In the six digit value, the first two numbers define red, the next two define green and the last two define blue. Each digit has 16 values, using numbers and letters 0-9 and A-F. A through F function as the numbers 11 through 16. Because each color is represented by a pair of base 16 numbers, there are 256 (16 x 16) possible values for each color. When you combine the values of the three colors there is a possibility of 16,777,216 (256 x 256 x 256) combinations of color.
For example, pure red is #FF0000, pure green is #00FF00 and pure blue is #0000FF.
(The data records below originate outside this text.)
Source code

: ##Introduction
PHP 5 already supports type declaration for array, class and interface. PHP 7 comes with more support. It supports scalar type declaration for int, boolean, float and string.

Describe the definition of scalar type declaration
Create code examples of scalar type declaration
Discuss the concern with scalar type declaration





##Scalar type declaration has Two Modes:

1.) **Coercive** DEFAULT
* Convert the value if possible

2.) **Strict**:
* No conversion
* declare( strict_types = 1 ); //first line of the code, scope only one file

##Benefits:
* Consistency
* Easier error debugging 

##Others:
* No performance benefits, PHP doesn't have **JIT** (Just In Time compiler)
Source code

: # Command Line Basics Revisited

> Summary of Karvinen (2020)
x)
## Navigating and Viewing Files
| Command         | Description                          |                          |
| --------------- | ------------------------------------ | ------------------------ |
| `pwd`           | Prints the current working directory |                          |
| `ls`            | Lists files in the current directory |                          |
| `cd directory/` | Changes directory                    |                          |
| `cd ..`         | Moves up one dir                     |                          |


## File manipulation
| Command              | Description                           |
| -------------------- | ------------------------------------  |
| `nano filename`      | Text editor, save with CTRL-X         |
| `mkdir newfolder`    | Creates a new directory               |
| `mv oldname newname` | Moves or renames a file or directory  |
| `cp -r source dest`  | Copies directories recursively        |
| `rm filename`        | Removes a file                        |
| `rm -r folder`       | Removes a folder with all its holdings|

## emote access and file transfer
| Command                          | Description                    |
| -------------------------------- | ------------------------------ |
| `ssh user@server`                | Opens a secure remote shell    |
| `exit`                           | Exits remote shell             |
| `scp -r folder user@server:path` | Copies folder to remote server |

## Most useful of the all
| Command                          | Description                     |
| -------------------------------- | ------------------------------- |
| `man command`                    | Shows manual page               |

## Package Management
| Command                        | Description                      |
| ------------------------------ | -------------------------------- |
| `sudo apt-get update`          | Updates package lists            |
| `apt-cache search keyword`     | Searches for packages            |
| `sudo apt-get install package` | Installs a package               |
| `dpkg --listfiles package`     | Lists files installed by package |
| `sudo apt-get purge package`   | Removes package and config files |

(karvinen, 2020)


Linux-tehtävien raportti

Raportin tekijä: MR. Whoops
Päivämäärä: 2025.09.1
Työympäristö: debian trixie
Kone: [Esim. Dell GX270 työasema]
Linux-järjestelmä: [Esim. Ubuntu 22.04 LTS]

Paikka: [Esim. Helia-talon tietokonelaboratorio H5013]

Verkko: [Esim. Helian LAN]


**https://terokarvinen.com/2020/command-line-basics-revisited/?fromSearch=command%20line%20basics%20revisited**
At first it may seem difficult to determine what color you will get with different color codes. A simple solution to this is to remember that FF is the maximum and 00 is the minimum, and use one of the following codes for each component:
FF means full brightness
CC means 80 percent brightness
99 means 60 percent brightness
66 means 40 percent brightness
33 means 20 percent brightness
00 means none of this color component
Sometimes you will find hexadecimal numbers expressed using only three digits, such as #F32. This is an abbreviation for a color that has a pair for each of the three numbers. #F32 is the same as #FF3322.
You will also see web pages that use color names to describe a color that is being used. The W3C's HTML 4.0 specifies only 16 standard color names: aqua, black, blue, fuchsia, gray, green, lime, maroon, navy, olive, purple, red, silver, teal, white, and yellow. Most browsers today support more color names, but when specifying a color it is usually best to use a hexadecimal number as hexadecimal colors are supported by all browsers.
You should be aware that when viewing colors on a computer monitor, different monitors may display colors in very different tints. Neutral, earth-tone colors such as medium gray, tan and ivory can lead to even more unpredictable results on many computer monitors, and may even seem to change color on one monitor depending on the lighting conditions in the room and the time of day.